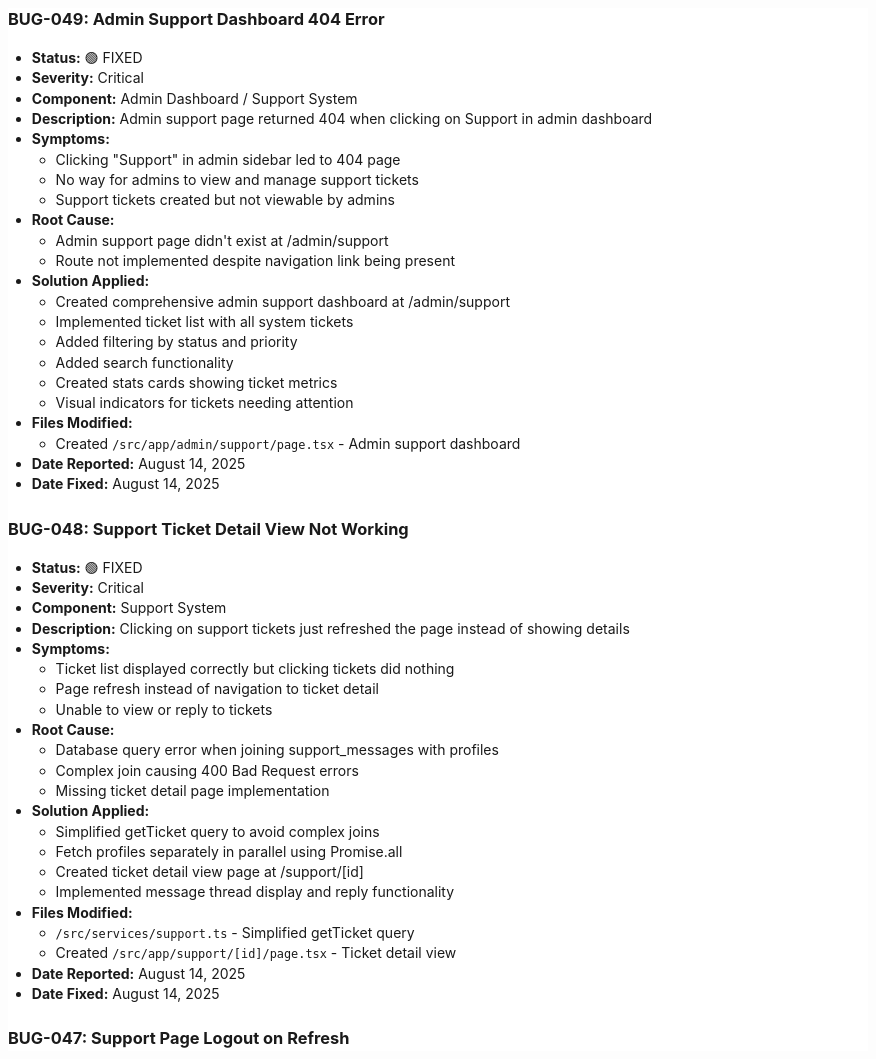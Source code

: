 ### **BUG-049: Admin Support Dashboard 404 Error**

- **Status:** 🟢 FIXED
- **Severity:** Critical
- **Component:** Admin Dashboard / Support System
- **Description:** Admin support page returned 404 when clicking on Support in admin dashboard
- **Symptoms:**
  - Clicking "Support" in admin sidebar led to 404 page
  - No way for admins to view and manage support tickets
  - Support tickets created but not viewable by admins
- **Root Cause:**
  - Admin support page didn't exist at /admin/support
  - Route not implemented despite navigation link being present
- **Solution Applied:**
  - Created comprehensive admin support dashboard at /admin/support
  - Implemented ticket list with all system tickets
  - Added filtering by status and priority
  - Added search functionality
  - Created stats cards showing ticket metrics
  - Visual indicators for tickets needing attention
- **Files Modified:**
  - Created `/src/app/admin/support/page.tsx` - Admin support dashboard
- **Date Reported:** August 14, 2025
- **Date Fixed:** August 14, 2025

### **BUG-048: Support Ticket Detail View Not Working**

- **Status:** 🟢 FIXED
- **Severity:** Critical
- **Component:** Support System
- **Description:** Clicking on support tickets just refreshed the page instead of showing details
- **Symptoms:**
  - Ticket list displayed correctly but clicking tickets did nothing
  - Page refresh instead of navigation to ticket detail
  - Unable to view or reply to tickets
- **Root Cause:**
  - Database query error when joining support_messages with profiles
  - Complex join causing 400 Bad Request errors
  - Missing ticket detail page implementation
- **Solution Applied:**
  - Simplified getTicket query to avoid complex joins
  - Fetch profiles separately in parallel using Promise.all
  - Created ticket detail view page at /support/[id]
  - Implemented message thread display and reply functionality
- **Files Modified:**
  - `/src/services/support.ts` - Simplified getTicket query
  - Created `/src/app/support/[id]/page.tsx` - Ticket detail view
- **Date Reported:** August 14, 2025
- **Date Fixed:** August 14, 2025

### **BUG-047: Support Page Logout on Refresh**
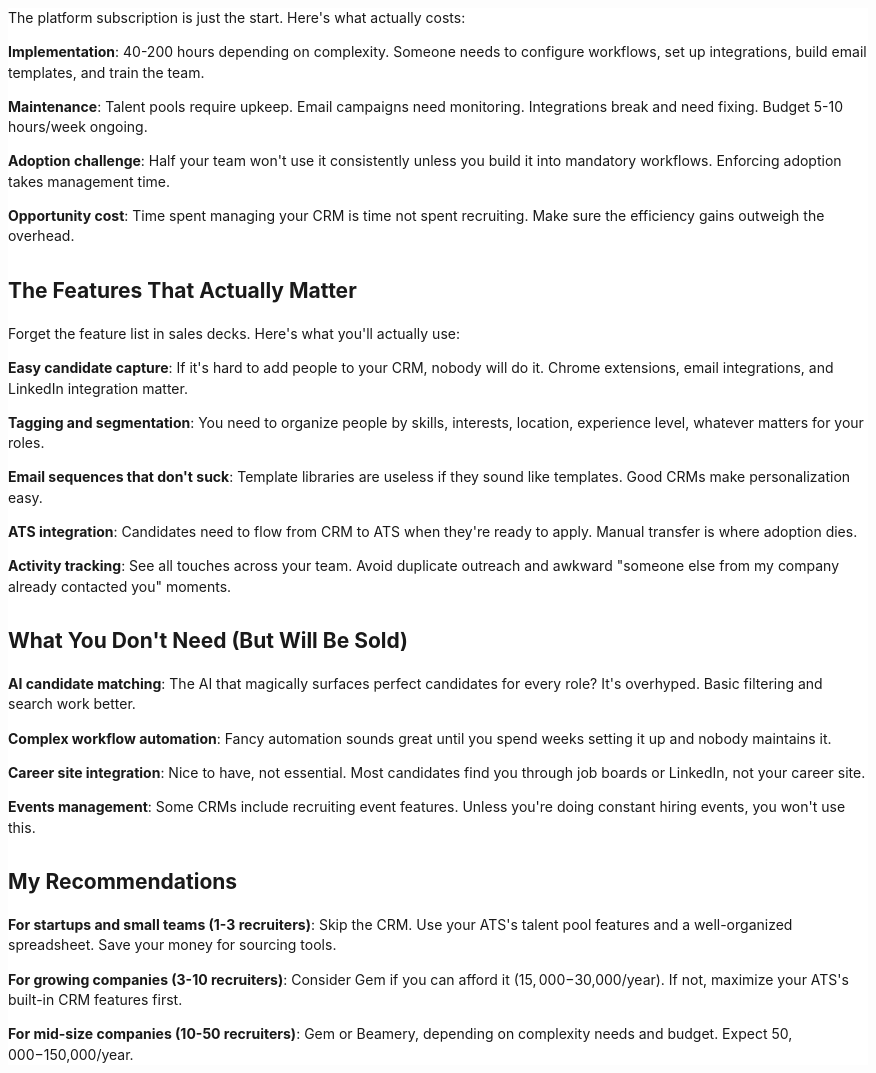 The platform subscription is just the start. Here's what actually costs:

**Implementation**: 40-200 hours depending on complexity. Someone needs to configure workflows, set up integrations, build email templates, and train the team.

**Maintenance**: Talent pools require upkeep. Email campaigns need monitoring. Integrations break and need fixing. Budget 5-10 hours/week ongoing.

**Adoption challenge**: Half your team won't use it consistently unless you build it into mandatory workflows. Enforcing adoption takes management time.

**Opportunity cost**: Time spent managing your CRM is time not spent recruiting. Make sure the efficiency gains outweigh the overhead.

## The Features That Actually Matter

Forget the feature list in sales decks. Here's what you'll actually use:

**Easy candidate capture**: If it's hard to add people to your CRM, nobody will do it. Chrome extensions, email integrations, and LinkedIn integration matter.

**Tagging and segmentation**: You need to organize people by skills, interests, location, experience level, whatever matters for your roles.

**Email sequences that don't suck**: Template libraries are useless if they sound like templates. Good CRMs make personalization easy.

**ATS integration**: Candidates need to flow from CRM to ATS when they're ready to apply. Manual transfer is where adoption dies.

**Activity tracking**: See all touches across your team. Avoid duplicate outreach and awkward "someone else from my company already contacted you" moments.

## What You Don't Need (But Will Be Sold)

**AI candidate matching**: The AI that magically surfaces perfect candidates for every role? It's overhyped. Basic filtering and search work better.

**Complex workflow automation**: Fancy automation sounds great until you spend weeks setting it up and nobody maintains it.

**Career site integration**: Nice to have, not essential. Most candidates find you through job boards or LinkedIn, not your career site.

**Events management**: Some CRMs include recruiting event features. Unless you're doing constant hiring events, you won't use this.

## My Recommendations

**For startups and small teams (1-3 recruiters)**: Skip the CRM. Use your ATS's talent pool features and a well-organized spreadsheet. Save your money for sourcing tools.

**For growing companies (3-10 recruiters)**: Consider Gem if you can afford it ($15,000-$30,000/year). If not, maximize your ATS's built-in CRM features first.

**For mid-size companies (10-50 recruiters)**: Gem or Beamery, depending on complexity needs and budget. Expect $50,000-$150,000/year.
◇ ◇ ◇
- **GOAL OF THE EXERCISE**
From the entries above, tally the lines that contain the string "recruiters". Report the total and nothing more.

- **WRITTEN SOLUTION**
3